More nuclear tests are set to be carried out for contamination on beaches in the Far North.
Additional sampling has been recommended of beaches near the Dounreay nuclear power site to help in the detection of radioactive particles.
Sand-sized fragments of irradiated nuclear fuel were flushed into the sea from the site in the 1960s and 1970s.
Hundreds of the fragments have been found and removed from beaches over the years.
Fragments of irradiated nuclear fuel were first detected on the Dounreay site coastal strip in 1983 and on the beach at Sandside in 1984.
Dounreay in Caithness was the centre of the UK fast breeder reactor research programme from 1954 until 1994.
Some 180 facilities, including three reactors, chemical reprocessing plants and various waste facilities, were built on approximately 136 acres. It is being decommissioned at a cost of £1.6bn.
The continuation and addition of more beach sampling work has been recommended in a new report.
The report by Scottish Environment Protection Agency (Sepa) said monitoring for particles on the foreshore and also at Sandside Beach, which has been done for many years, should continue for the foreseeable future.
But Sepa said equipment used to detect the fragments should be upgraded to improve detection rates, and also to better find more deeply buried particles.

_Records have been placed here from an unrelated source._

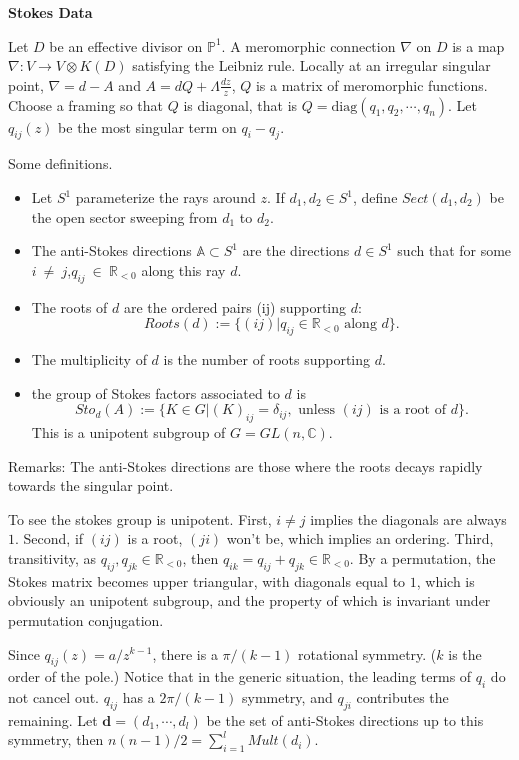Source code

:\documentclass[oneside,english]{amsbook}
\numberwithin{section}{chapter}
\numberwithin{equation}{section}
\numberwithin{figure}{section}
\theoremstyle{plain}
\theoremstyle{definition}
\theoremstyle{remark}
\theoremstyle{definition}
\theoremstyle{definition}
\theoremstyle{plain}
\begin{document}
\medskip
\textbf{Stokes Data}

Let $D$ be an effective divisor on $\mathbb{P}^1$. A meromorphic connection $\nabla$ on $D$ is a map $\nabla: V\rightarrow V\otimes K(D)$ satisfying the Leibniz rule. Locally at an irregular singular point, $\nabla = d - A$ and $A = dQ + \Lambda \frac{dz}{z}$, $Q$ is a matrix of meromorphic functions. Choose a framing so that $Q$ is diagonal, that is $Q = \text{diag}(q_1,q_2,\dotsb, q_n)$. Let $q_{ij}(z)$ be the most singular term on $q_i - q_j$.

Some definitions.
\begin{itemize}
  \item Let $S^1$ parameterize the rays around $z$. If $d_1,d_2\in S^1$, define $Sect(d_1,d_2)$ be the open sector sweeping from $d_1$ to $d_2$.
  \item The anti-Stokes directions $\mathbb{A} \subset S^1$ are the directions $d\in S^1$ such that for some $i~\neq~j$,$q_{ij}~\in~\mathbb{R}_{<0}$ along this ray $d$.
  \item The roots of $d$ are the ordered pairs (ij) supporting $d$:
  $$Roots(d) := \{(ij)| q_{ij}\in \mathbb{R}_{<0} \text{ along } d\}.$$
  \item The multiplicity of $d$ is the number of roots supporting $d$.
  \item the group of Stokes factors associated to $d$ is
  $$Sto_d(A) := \{K\in G |(K)_{ij} = \delta_{ij}, \text{ unless }(ij) \text{ is a root of } d\}.$$
  This is a unipotent subgroup of $G = GL(n,\mathbb{C})$.
\end{itemize}

Remarks: The anti-Stokes directions are those where the roots decays rapidly towards the singular point.

To see the stokes group is unipotent. First, $i\neq j$ implies the diagonals are always $1$. Second, if $(ij)$ is a root, $(ji)$ won't be, which implies an ordering. Third, transitivity, as $q_{ij}, q_{jk}\in \mathbb{R}_{<0}$, then $q_{ik} = q_{ij} + q_{jk}\in \mathbb{R}_{<0}$. By a permutation, the Stokes matrix becomes upper triangular, with diagonals equal to $1$, which is obviously an unipotent subgroup, and the property of which is invariant under permutation conjugation.

Since $q_{ij}(z) = a/z^{k-1}$, there is a $\pi /(k-1)$ rotational symmetry. ($k$ is the order of the pole.) Notice that in the generic situation, the leading terms of $q_i$ do not cancel out. $q_{ij}$ has a $2\pi /(k-1)$ symmetry, and $q_{ji}$ contributes the remaining. Let $\textbf{d}=(d_1,\dotsb,d_l)$ be the set of anti-Stokes directions up to this symmetry, then $n(n-1)/2 = \sum_{i=1}^l Mult(d_i)$.
\end{document}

Work to recover particles from the seabed was done between the 1990s and 2012
The agency has further recommended the taking of more samples than taken previously and that monitoring be done in May and again six months later at Strathy Point and Murkle Beach.
In the report, Sepa said work done since the 1990s to 2012 to recover particles from the seabed appeared to have successfully reduced “depleted” the number of particles that came to rest there.
Sepa said the monitoring of the beaches would help to confirm if that was the case.